A functional dependency X → Y means the value of attribute set X uniquely determines the value of Y: any two tuples agreeing on X must agree on Y. Functional dependencies formalize the concept of a key — K is a superkey if K determines all attributes, and a candidate key if no proper subset of K also determines all attributes. Armstrong's axioms (reflexivity, augmentation, transitivity) form a sound and complete inference system for deriving all logical consequences of a given set of FDs.
Given a sample table with data anomalies (insertion, update, deletion), identify the functional dependencies that caused them. Practice computing attribute closures under a set of FDs to find all candidate keys.
You already understand that a relational table consists of rows (tuples) and columns (attributes), and that primary keys uniquely identify each row. A functional dependency (FD) formalizes what "uniquely determines" means at a deeper level. The notation X → Y says: whenever two rows have the same values for the attributes in X, they must also have the same values for the attributes in Y. For example, in a student table, StudentID → Name means that knowing the StudentID is sufficient to determine the Name — no two rows with the same StudentID can have different Names. This is exactly the constraint that a primary key enforces, but FDs generalize the idea to any set of attributes, not just the designated key.
FDs are not observations about the current data — they are constraints about all possible valid data. If you look at a table today and see that every row with the same ZipCode has the same City, that is suggestive but not proof of ZipCode → City.

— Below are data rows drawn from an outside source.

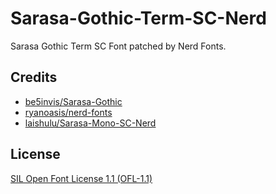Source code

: # Sarasa-Gothic-Term-SC-Nerd

Sarasa Gothic Term SC Font patched by Nerd Fonts.  

## Credits

- [be5invis/Sarasa-Gothic](https://github.com/be5invis/Sarasa-Gothic)
- [ryanoasis/nerd-fonts](https://github.com/ryanoasis/nerd-fonts)
- [laishulu/Sarasa-Mono-SC-Nerd](https://github.com/laishulu/Sarasa-Mono-SC-Nerd)

## License

[SIL Open Font License 1.1 (OFL-1.1)](LICENSE)  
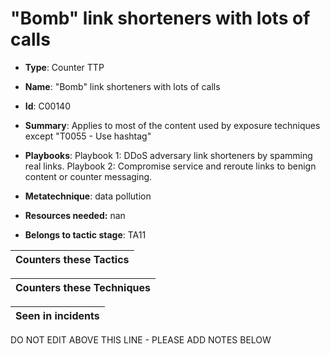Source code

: # "Bomb" link shorteners with lots of calls

* **Type**: Counter TTP

* **Name**: "Bomb" link shorteners with lots of calls

* **Id**: C00140

* **Summary**: Applies to most of the content used by exposure techniques except "T0055 - Use hashtag"

* **Playbooks**: Playbook 1: DDoS adversary link shorteners by spamming real links.
Playbook 2: Compromise service and reroute links to benign content or counter messaging.


* **Metatechnique**: data pollution

* **Resources needed:** nan

* **Belongs to tactic stage**: TA11


| Counters these Tactics |
| ---------------------- |



| Counters these Techniques |
| ------------------------- |



| Seen in incidents |
| ----------------- |


DO NOT EDIT ABOVE THIS LINE - PLEASE ADD NOTES BELOW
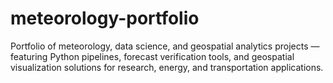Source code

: # meteorology-portfolio
Portfolio of meteorology, data science, and geospatial analytics projects — featuring Python pipelines, forecast verification tools, and geospatial visualization solutions for research, energy, and transportation applications.
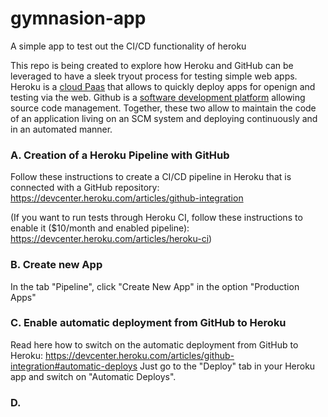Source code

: # gymnasion-app
A simple app to test out the CI/CD functionality of heroku

This repo is being created to explore how Heroku and GitHub can be leveraged to have a sleek tryout process for testing simple web apps.
Heroku is a [cloud Paas](https://en.wikipedia.org/wiki/Heroku) that allows to quickly deploy apps for openign and testing via the web.
Github is a [software development platform](https://en.wikipedia.org/wiki/GitHub) allowing source code management.
Together, these two allow to maintain the code of an application living on an SCM system and deploying continuously and in an automated manner.

### A. Creation of a Heroku Pipeline with GitHub
Follow these instructions to create a CI/CD pipeline in Heroku that is connected with a GitHub repository:
https://devcenter.heroku.com/articles/github-integration

(If you want to run tests through Heroku CI, follow these instructions to enable it ($10/month and enabled pipeline):
https://devcenter.heroku.com/articles/heroku-ci)

### B. Create new App
In the tab "Pipeline", click "Create New App" in the option "Production Apps"

### C. Enable automatic deployment from GitHub to Heroku
Read here how to switch on the automatic deployment from GitHub to Heroku:
https://devcenter.heroku.com/articles/github-integration#automatic-deploys
Just go to the "Deploy" tab in your Heroku app and switch on "Automatic Deploys".

### D.

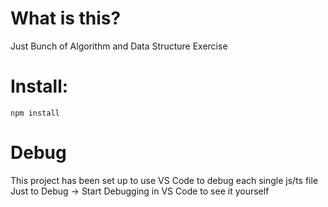 # What is this?
Just Bunch of Algorithm and Data Structure Exercise

# Install:
`npm install`

# Debug
This project has been set up to use VS Code to debug each single js/ts file 
Just to Debug -> Start Debugging in VS Code to see it yourself
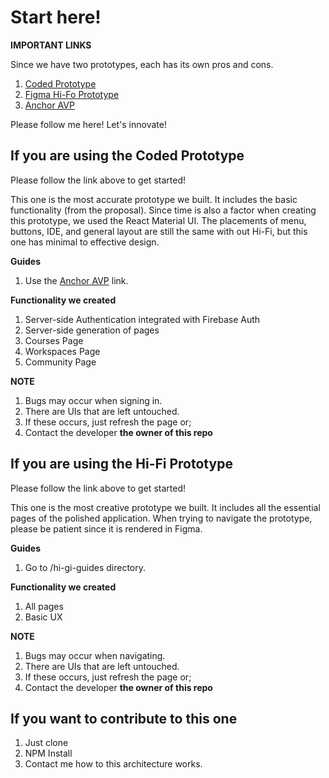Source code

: # Start here!

**IMPORTANT LINKS**

Since we have two prototypes, each has its own pros and cons.

1. [Coded Prototype](https://buoyr-dsc.vercel.app/)
2. [Figma Hi-Fo Prototype](https://www.figma.com/proto/SaPwyyBmNl4w5o3oP1iAW5/Pitch-Deck?node-id=171%3A207&scaling=min-zoom&page-id=110%3A0)
3. [Anchor AVP](https://youtu.be/htHoZzHeJGE)

Please follow me here! Let's innovate!

## If you are using the Coded Prototype 

Please follow the link above to get started!

This one is the most accurate prototype we built. 
It includes the basic functionality (from the proposal). 
Since time is also a factor when creating this prototype,
we used the React Material UI. The placements of menu, buttons, 
IDE, and general layout are still the same with out
Hi-Fi, but this one has minimal to effective design. 

**Guides**
1. Use the [Anchor AVP](https://youtu.be/htHoZzHeJGE) link.

**Functionality we created**
1. Server-side Authentication integrated with Firebase Auth 
2. Server-side generation of pages
3. Courses Page
4. Workspaces Page
5. Community Page 

**NOTE** 
1. Bugs may occur when signing in. 
2. There are UIs that are left untouched. 
3. If these occurs, just refresh the page or;
4. Contact the developer **the owner of this repo**

## If you are using the Hi-Fi Prototype 

Please follow the link above to get started!

This one is the most creative prototype we built. 
It includes all the essential pages of the polished
application. When trying to navigate the prototype, 
please be patient since it is rendered in Figma. 

**Guides**
1. Go to /hi-gi-guides directory. 

**Functionality we created**
1. All pages 
2. Basic UX 

**NOTE** 
1. Bugs may occur when navigating. 
2. There are UIs that are left untouched. 
3. If these occurs, just refresh the page or;
4. Contact the developer **the owner of this repo**

## If you want to contribute to this one

1. Just clone
2. NPM Install
3. Contact me how to this architecture works.
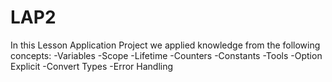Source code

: # LAP2
In this Lesson Application Project we applied knowledge from the following concepts:
  -Variables
  -Scope
  -Lifetime
  -Counters
  -Constants
  -Tools
  -Option Explicit
  -Convert Types
  -Error Handling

The FD is a design decision: you are declaring that your data model requires this relationship to always hold. This distinction matters because normalization theory uses FDs to detect and eliminate redundancy. If ZipCode → City holds and you store City alongside ZipCode in a table that has a different primary key, then City is redundantly repeated wherever the same ZipCode appears — creating update anomalies (change the city name in one row but not another) and insertion anomalies (cannot record a new ZipCode-City pair without a full row).
Armstrong's axioms give you a mechanical way to reason about FDs. Reflexivity: if Y is a subset of X, then X → Y (trivially true). Augmentation: if X → Y, then XZ → YZ for any attribute set Z. Transitivity: if X → Y and Y → Z, then X → Z. These three axioms are sound (they never derive a false FD) and complete (they can derive every FD that logically follows from a given set). In practice, you use them through the attribute closure algorithm: given a set of attributes X, compute X⁺ — everything X determines — by repeatedly applying the FDs until no new attributes are added. If X⁺ contains all attributes of the relation, then X is a superkey. If no proper subset of X also has this property, X is a candidate key.
Understanding FDs is the gateway to normalization. When you decompose a table into smaller tables to eliminate redundancy (moving toward 2NF, 3NF, or BCNF), you are really asking: which FDs cause which anomalies, and how can we split the table so that every non-trivial FD has a superkey on its left-hand side? The FDs are the map; normalization is the journey they guide.